PROVIDED ENTRIES: Begin
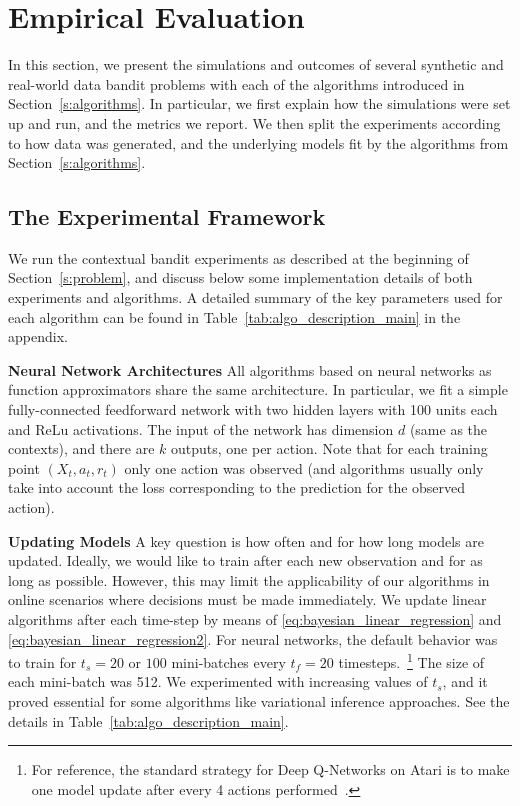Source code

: \documentclass{article} \usepackage{iclr2018_conference,times}
\begin{document}
 \section{Empirical Evaluation}\label{s:experiments}

In this section, we present the simulations and outcomes of several synthetic and real-world data bandit problems with each of the algorithms introduced in Section~\ref{s:algorithms}.
In particular, we first explain how the simulations were set up and run, and the metrics we report.
We then split the experiments according to how data was generated, and the underlying models fit by the algorithms from Section~\ref{s:algorithms}.






\subsection{The Experimental Framework}
We run the contextual bandit experiments as described at the beginning of Section~\ref{s:problem}, and discuss below some implementation details of both experiments and algorithms.
A detailed summary of the key parameters used for each algorithm can be found in Table~\ref{tab:algo_description_main} in the appendix.



\textbf{Neural Network Architectures}
All algorithms based on neural networks as function approximators share the same architecture.
In particular, we fit a simple fully-connected feedforward network with two hidden layers with 100 units each and ReLu activations.
The input of the network has dimension $d$ (same as the contexts), and there are $k$ outputs, one per action.
Note that for each training point $(X_t, a_t, r_t)$ only one action was observed (and algorithms usually only take into account the loss corresponding to the prediction for the observed action).

\textbf{Updating Models}
A key question is how often and for how long models are updated.
Ideally, we would like to train after each new observation and for as long as possible.
However, this may limit the applicability of our algorithms in online scenarios where decisions must be made immediately.
We update linear algorithms after each time-step by means of \eqref{eq:bayesian_linear_regression} and \eqref{eq:bayesian_linear_regression2}.
For neural networks, the default behavior was to train for $t_s = 20$ or $100$ mini-batches every $t_f = 20$ timesteps.~\footnote{For reference, the standard strategy for Deep Q-Networks on Atari is to make one model update after every 4 actions performed~\citep{mnih2015,osband2016deep,Plappert17,Fortunato2017}.}
The size of each mini-batch was 512.
We experimented with increasing values of $t_s$, and it proved essential for some algorithms like variational inference approaches.
See the details in Table~\ref{tab:algo_description_main}.
\end{document}
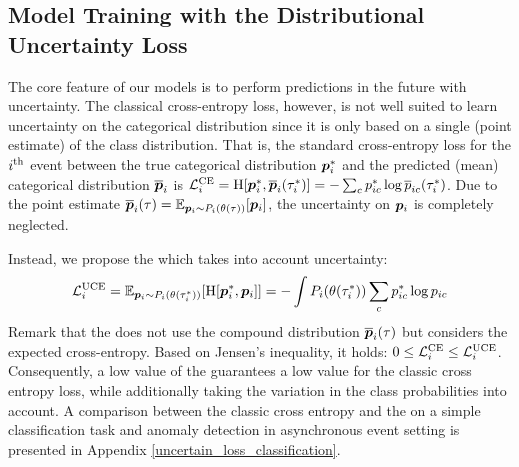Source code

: \subsection{Model Training with the Distributional Uncertainty Loss}
\label{uncertainty_loss}

The core feature of our models is to perform predictions in the future with uncertainty.
The classical cross-entropy loss, however, is not well suited to learn uncertainty on the categorical distribution since it is only based on a single (point estimate) of the class distribution. That is, the standard cross-entropy loss for the $i^{\text{th}}$ event between the true categorical distribution $\bm{p}_{i}^{*}$ and the predicted (mean) categorical distribution $\overline{\bm{p}}_{i}$ is
$\mathcal{L}_{i}^{\text{CE}} = \operatorname{H}[\bm{p}_{i}^*, \overline{\bm{p}}_{i}(\tau_{i}^*)] = - \sum_c p_{i c}^* \log \overline{p}_{i c}(\tau_{i}^*)$. Due to the point estimate $\overline{\bm{p}}_{i}(\tau) = \operatorname{\mathbb{E}}_{\bm{p}_{i} \sim P_{i}(\theta(\tau))}[\bm{p}_{i}]$, the uncertainty on $\bm{p}_{i}$ is completely neglected.


Instead, we propose the \UncertaintyLoss which takes into account uncertainty:
\begin{equation}\label{eq:loss}
\begin{aligned}
\mathcal{L}_{i}^{\text{UCE}} = \operatorname{\mathbb{E}}_{\bm{p}_{i} \sim P_{i}(\theta(\tau_{i}^*))}[\operatorname{H}[\bm{p}_{i}^*, \bm{p}_{i}]] = - \int P_{i}(\theta(\tau_{i}^*)) \sum_c p_{i c}^* \log p_{i c}
\end{aligned}
\end{equation}
Remark that the \UncertaintyLoss does not
use the compound distribution $\overline{\bm{p}}_{i}(\tau)$ but considers the expected cross-entropy. Based on Jensen's inequality, it holds: $0 \leq \mathcal{L}_{i}^{\text{CE}} \leq \mathcal{L}_{i}^{\text{UCE}}
$. Consequently, a low value of the \UncertaintyLoss guarantees a low value for the classic cross entropy loss, while additionally taking the variation in the class probabilities into account. A comparison between the classic cross entropy and the \UncertaintyLoss on a simple classification task and anomaly detection in asynchronous event setting is presented in Appendix \ref{uncertain_loss_classification}.

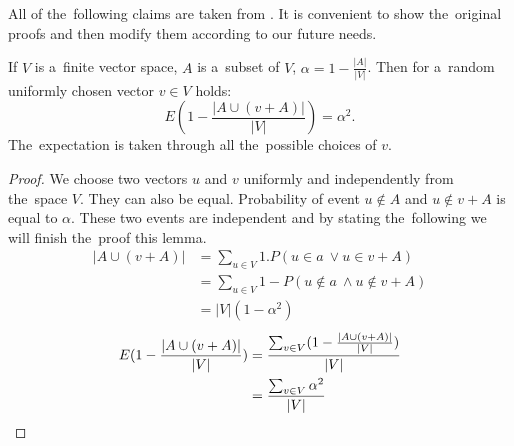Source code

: All of the~following claims are taken from \cite{linear-hash-functions}. It is convenient to show the~original proofs and then modify them according to our future needs.

\begin{lemma}
\label{lemma-choose-random-vector}
If $V$ is a~finite vector space, $A$ is a~subset of $V$, $\alpha = 1 - \frac{|A|}{|V|}$. Then for a~random uniformly chosen vector $v \in V$ holds:
\begin{displaymath}
E (1 - \frac{|A \cup (v + A)|}{|V|}) = \alpha^2 \textit{.}
\end{displaymath}
The~expectation is taken through all the~possible choices of $v$.
\end{lemma}
\begin{proof}
We choose two vectors $u$ and $v$ uniformly and independently from the~space $V$. They can also be equal. Probability of event $u \notin A$ and $u \notin v + A$ is equal to $\alpha$. These two events are independent and by stating the~following we will finish the~proof this lemma.
\begin{displaymath}
\begin{split}
|A \cup (v + A)| 
	& = \sum_{u \in V} 1 . P(u \in a~\vee u \in v + A) \\ 
	& = \sum_{u \in V} 1 - P(u \notin a~\wedge u \notin v + A) \\ 
	& = |V| (1 - \alpha ^ 2)
\end{split}
\end{displaymath}
\begin{displaymath}
\begin{split}
E (1 - \frac{|A \cup (v + A)|}{|V|}) 
	& = \frac{\sum\displaylimits_{v \in V}(1 - \frac{|A \cup (v + A)|}{|V|})}{|V|} \\
	& = \frac{\sum\displaylimits_{v \in V}\alpha ^ 2}{|V|}
\end{split}
\end{displaymath}
\end{proof}

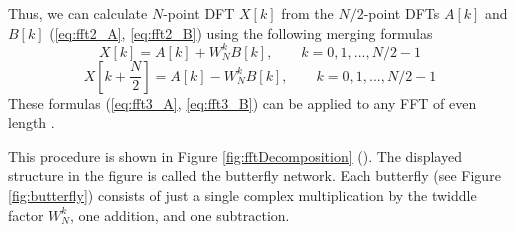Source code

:\documentclass[twoside]{ctuthesis}
\theoremstyle{plain}
\theoremstyle{definition}
\theoremstyle{note}
\begin{document}
Thus, we can calculate $N$-point DFT $X[k]$ from the $N/2$-point DFTs $A[k]$ and $B[k]$ (\ref{eq:fft2_A}, \ref{eq:fft2_B}) using the following merging formulas
\begin{equation} \label{eq:fft3_A}
	X[k]=A[k] + W^{k}_{N}B[k],\qquad k=0, 1, ..., N/2 -1
\end{equation}
\begin{equation} \label{eq:fft3_B}
	X[k+\frac{N}{2}]=A[k] - W^{k}_{N}B[k],\qquad k=0, 1, ..., N/2 -1
\end{equation}
These formulas (\ref{eq:fft3_A}, \ref{eq:fft3_B}) can be applied to any FFT of even length \cite{cite:3}.

This procedure is shown in Figure \ref{fig:fftDecomposition} (\cite{cite:3}). The displayed structure in the figure is called the butterfly network. Each butterfly (see Figure \ref{fig:butterfly}) consists of just a single complex multiplication by the twiddle factor $W^{k}_{N}$, one addition, and one subtraction. 
\end{document}
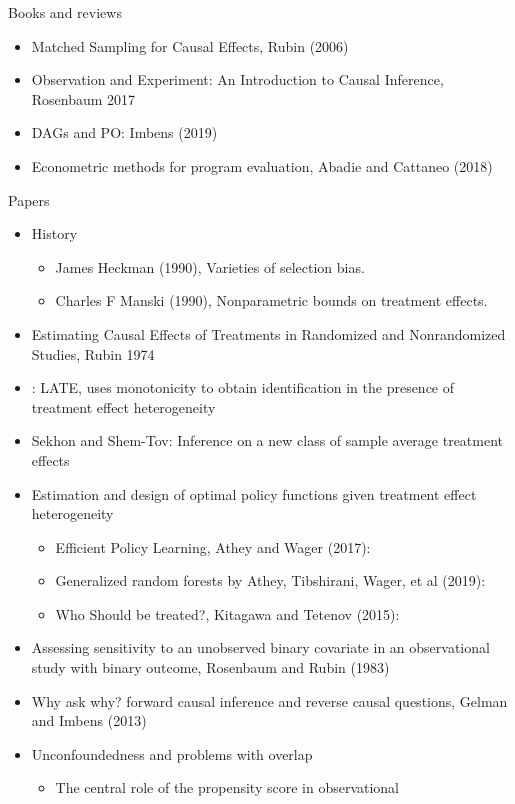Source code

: \documentclass[12pt]{article}
\theoremstyle{plain}
\theoremstyle{definition}
\theoremstyle{remark}
\begin{document}
Books and reviews
\begin{itemize}
  \item Matched Sampling for Causal Effects, Rubin (2006)
  \item Observation and Experiment: An Introduction to Causal Inference, Rosenbaum 2017
  \item DAGs and PO: Imbens (2019)
  \item Econometric methods for program evaluation, Abadie and Cattaneo
    (2018)
\end{itemize}
Papers
\begin{itemize}
  \item History
    \begin{itemize}
      \item James Heckman (1990), Varieties of selection bias.
      \item Charles F Manski (1990), Nonparametric bounds on treatment effects.
    \end{itemize}
  \item Estimating Causal Effects of Treatments in Randomized and
    Nonrandomized Studies, Rubin 1974
  \item \cite{imbensangrist1994LATE}:
    LATE, uses monotonicity to obtain identification in the presence of treatment effect heterogeneity
  \item Sekhon and Shem-Tov: Inference on a new class of sample average
    treatment effects
  \item Estimation and design of optimal policy functions given
    treatment effect heterogeneity
    \begin{itemize}
      \item  Efficient Policy Learning, Athey and Wager (2017):
      \item Generalized random forests by Athey, Tibshirani, Wager, et
        al (2019):
      \item Who Should be treated?, Kitagawa and Tetenov (2015):
    \end{itemize}
  \item
    Assessing sensitivity to an unobserved binary covariate
    in an observational study with binary outcome,
    Rosenbaum and Rubin (1983)
  \item Why ask why? forward causal inference and reverse causal
    questions, Gelman and Imbens (2013)
  \item Unconfoundedness and problems with overlap
    \begin{itemize}
      \item The central role of the propensity score in observational

\end{itemize}
\end{itemize}
\end{document}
PROVIDED ENTRIES: End
Please copy the lines above from the line with "We then split" up to and including the line with "The input of", exactly as written and with nothing else.

## EXERCISE ANSWER
We then split the experiments according to how data was generated, and the underlying models fit by the algorithms from Section~\ref{s:algorithms}.






\subsection{The Experimental Framework}
We run the contextual bandit experiments as described at the beginning of Section~\ref{s:problem}, and discuss below some implementation details of both experiments and algorithms.
A detailed summary of the key parameters used for each algorithm can be found in Table~\ref{tab:algo_description_main} in the appendix.



\textbf{Neural Network Architectures}
All algorithms based on neural networks as function approximators share the same architecture.
In particular, we fit a simple fully-connected feedforward network with two hidden layers with 100 units each and ReLu activations.
The input of the network has dimension $d$ (same as the contexts), and there are $k$ outputs, one per action.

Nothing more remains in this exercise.